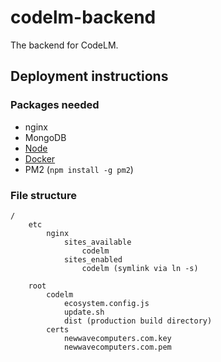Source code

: # codelm-backend

The backend for CodeLM.

## Deployment instructions

### Packages needed

- nginx
- MongoDB
- [Node](https://github.com/nodesource/distributions/blob/master/README.md#debinstall)
- [Docker](https://www.itzgeek.com/how-tos/linux/debian/how-to-install-docker-on-debian-9.html)
- PM2 (`npm install -g pm2`)

### File structure

```
/
    etc
        nginx
            sites_available
                codelm
            sites_enabled
                codelm (symlink via ln -s)
    
    root
        codelm
            ecosystem.config.js
            update.sh
            dist (production build directory)
        certs
            newwavecomputers.com.key
            newwavecomputers.com.pem
```
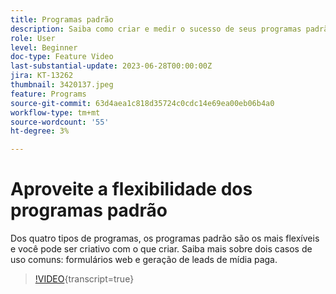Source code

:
 ```yaml
---
title: Programas padrão
description: Saiba como criar e medir o sucesso de seus programas padrão.
role: User
level: Beginner
doc-type: Feature Video
last-substantial-update: 2023-06-28T00:00:00Z
jira: KT-13262
thumbnail: 3420137.jpeg
feature: Programs
source-git-commit: 63d4aea1c818d35724c0cdc14e69ea00eb06b4a0
workflow-type: tm+mt
source-wordcount: '55'
ht-degree: 3%

---
```



# Aproveite a flexibilidade dos programas padrão


Dos quatro tipos de programas, os programas padrão são os mais flexíveis e você pode ser criativo com o que criar.
Saiba mais sobre dois casos de uso comuns: formulários web e geração de leads de mídia paga.

>[!VIDEO](https://video.tv.adobe.com/v/3420137?learn=on){transcript=true}
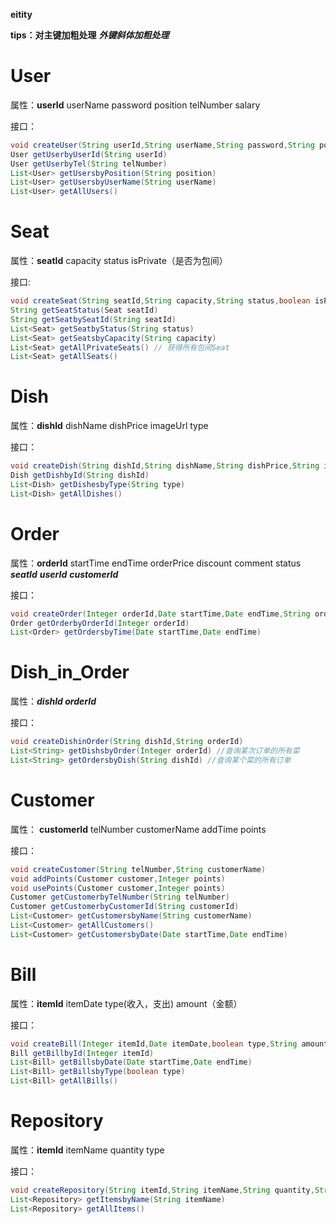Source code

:**eitity**

**tips：对主键加粗处理** ***外键斜体加粗处理***

# User

属性：**userId**	userName	password	position	telNumber	salary

接口：

```java
void createUser(String userId,String userName,String password,String position,String telNumber,String salary)
User getUserbyUserId(String userId) 
User getUserbyTel(String telNumber)    
List<User> getUsersbyPosition(String position)
List<User> getUsersbyUserName(String userName)
List<User> getAllUsers()
```

# Seat

属性：**seatId**	capacity	status	isPrivate（是否为包间）

接口:

```java
void createSeat(String seatId,String capacity,String status,boolean isPrivate)
String getSeatStatus(Seat seatId)
String getSeatbySeatId(String seatId)
List<Seat> getSeatbyStatus(String status)
List<Seat> getSeatsbyCapacity(String capacity)
List<Seat> getAllPrivateSeats() // 获得所有包间Seat
List<Seat> getAllSeats()
```

# Dish

属性：**dishId** 	dishName	dishPrice	imageUrl	type

接口：

```java
void createDish(String dishId,String dishName,String dishPrice,String imageUrl,String type)
Dish getDishbyId(String dishId)
List<Dish> getDishesbyType(String type)
List<Dish> getAllDishes()
```

# Order

属性：**orderId**	startTime	endTime	orderPrice	discount	comment	status	***seatId***	***userId***	***customerId***

接口：

```java
void createOrder(Integer orderId,Date startTime,Date endTime,String orderPrice,Integer discount,String comment,String status,String seatId,String userId,String customerId)
Order getOrderbyOrderId(Integer orderId)
List<Order> getOrdersbyTime(Date startTime,Date endTime)
```



# Dish_in_Order

属性：***dishId orderId***

接口：

```java
void createDishinOrder(String dishId,String orderId)
List<String> getDishsbyOrder(Integer orderId) //查询某次订单的所有菜
List<String> getOrdersbyDish(String dishId)	//查询某个菜的所有订单
```

# Customer

属性： **customerId**	telNumber	customerName	addTime	points

接口：

```java
void createCustomer(String telNumber,String customerName)
void addPoints(Customer customer,Integer points)
void usePoints(Customer customer,Integer points)
Customer getCustomerbyTelNumber(String telNumber)
Customer getCustomerbyCustomerId(String customerId)
List<Customer> getCustomersbyName(String customerName)
List<Customer> getAllCustomers()
List<Customer> getCustomersbyDate(Date startTime,Date endTime)
```

# Bill

属性：**itemId**	itemDate	type(收入，支出)	amount（金额）

接口：

```java
void createBill(Integer itemId,Date itemDate,boolean type,String amount)
Bill getBillbyId(Integer itemId)
List<Bill> getBillsbyDate(Date startTime,Date endTime)
List<Bill> getBillsbyType(boolean type)
List<Bill> getAllBills()
```

# Repository

属性：**itemId**	itemName	quantity	type

接口：

```java
void createRepository(String itemId,String itemName,String quantity,String type)
List<Repository> getItemsbyName(String itemName)
List<Repository> getAllItems()
```

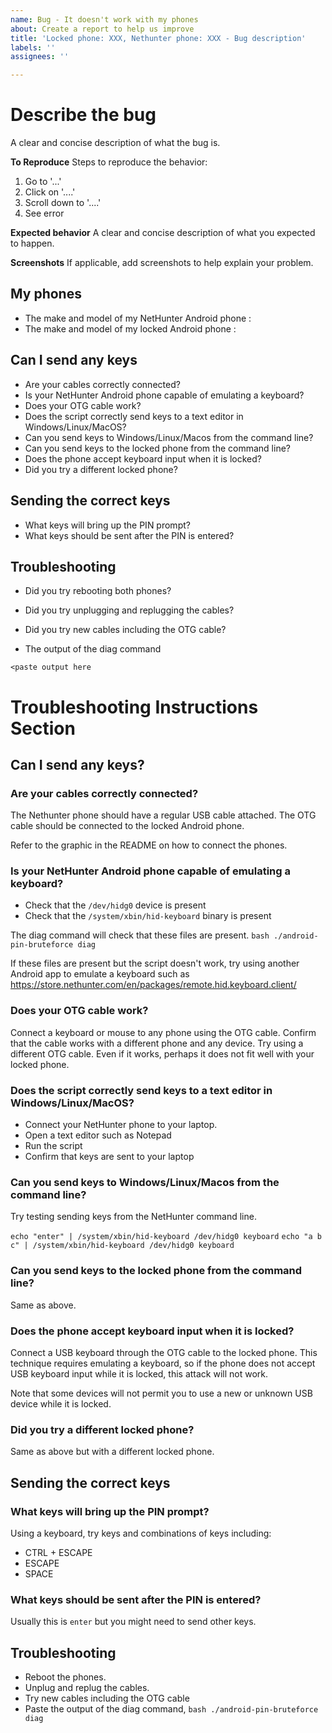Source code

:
 ```yaml
---
name: Bug - It doesn't work with my phones
about: Create a report to help us improve
title: 'Locked phone: XXX, Nethunter phone: XXX - Bug description'
labels: ''
assignees: ''

---
```


# Describe the bug
A clear and concise description of what the bug is.

**To Reproduce**
Steps to reproduce the behavior:
1. Go to '...'
2. Click on '....'
3. Scroll down to '....'
4. See error

**Expected behavior**
A clear and concise description of what you expected to happen.

**Screenshots**
If applicable, add screenshots to help explain your problem.

## My phones
- The make and model of my NetHunter Android phone : 
- The make and model of my locked Android phone :

## Can I send any keys
- Are your cables correctly connected?
- Is your NetHunter Android phone capable of emulating a keyboard?
- Does your OTG cable work?
- Does the script correctly send keys to a text editor in Windows/Linux/MacOS?
- Can you send keys to Windows/Linux/Macos from the command line?
- Can you send keys to the locked phone from the command line?
- Does the phone accept keyboard input when it is locked?
- Did you try a different locked phone?

## Sending the correct keys
- What keys will bring up the PIN prompt?
- What keys should be sent after the PIN is entered?

## Troubleshooting
- Did you try rebooting both phones?
- Did you try unplugging and replugging the cables?
- Did you try new cables including the OTG cable?

- The output of the diag command
```
<paste output here
```

# Troubleshooting Instructions Section

## Can I send any keys?

### Are your cables correctly connected?

The Nethunter phone should have a regular USB cable attached.
The OTG cable should be connected to the locked Android phone.

Refer to the graphic in the README on how to connect the phones.

### Is your NetHunter Android phone capable of emulating a keyboard?

- Check that the `/dev/hidg0` device is present
- Check that the `/system/xbin/hid-keyboard` binary is present

The diag command will check that these files are present.
`bash ./android-pin-bruteforce diag`

If these files are present but the script doesn't work, try using another Android app to emulate a keyboard such as https://store.nethunter.com/en/packages/remote.hid.keyboard.client/

### Does your OTG cable work?

Connect a keyboard or mouse to any phone using the OTG cable. Confirm that the cable works with a different phone and any device.
Try using a different OTG cable. Even if it works, perhaps it does not fit well with your locked phone.

### Does the script correctly send keys to a text editor in Windows/Linux/MacOS?

- Connect your NetHunter phone to your laptop.
- Open a text editor such as Notepad
- Run the script
- Confirm that keys are sent to your laptop

### Can you send keys to Windows/Linux/Macos from the command line?

Try testing sending keys  from the NetHunter command line.

`echo "enter" | /system/xbin/hid-keyboard /dev/hidg0 keyboard`
`echo "a b c" | /system/xbin/hid-keyboard /dev/hidg0 keyboard`

### Can you send keys to the locked phone from the command line?

Same as above.

### Does the phone accept keyboard input when it is locked?

Connect a USB keyboard through the OTG cable to the locked phone. This technique requires emulating a keyboard, so if the phone does not accept USB keyboard input while it is locked, this attack will not work.

Note that some devices will not permit you to use a new or unknown USB device while it is locked.

### Did you try a different locked phone?

Same as above but with a different locked phone.

## Sending the correct keys

### What keys will bring up the PIN prompt?

Using a keyboard, try keys and combinations of keys including:
- CTRL + ESCAPE
- ESCAPE
- SPACE

### What keys should be sent after the PIN is entered?

Usually this is `enter` but you might need to send other keys.

## Troubleshooting

- Reboot the phones.
- Unplug and replug the cables.
- Try new cables including the OTG cable
- Paste the output of the diag command, `bash ./android-pin-bruteforce diag`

### Your goal
Give the number of lines in the records that contain the string "command", with no other output.

### Response box
8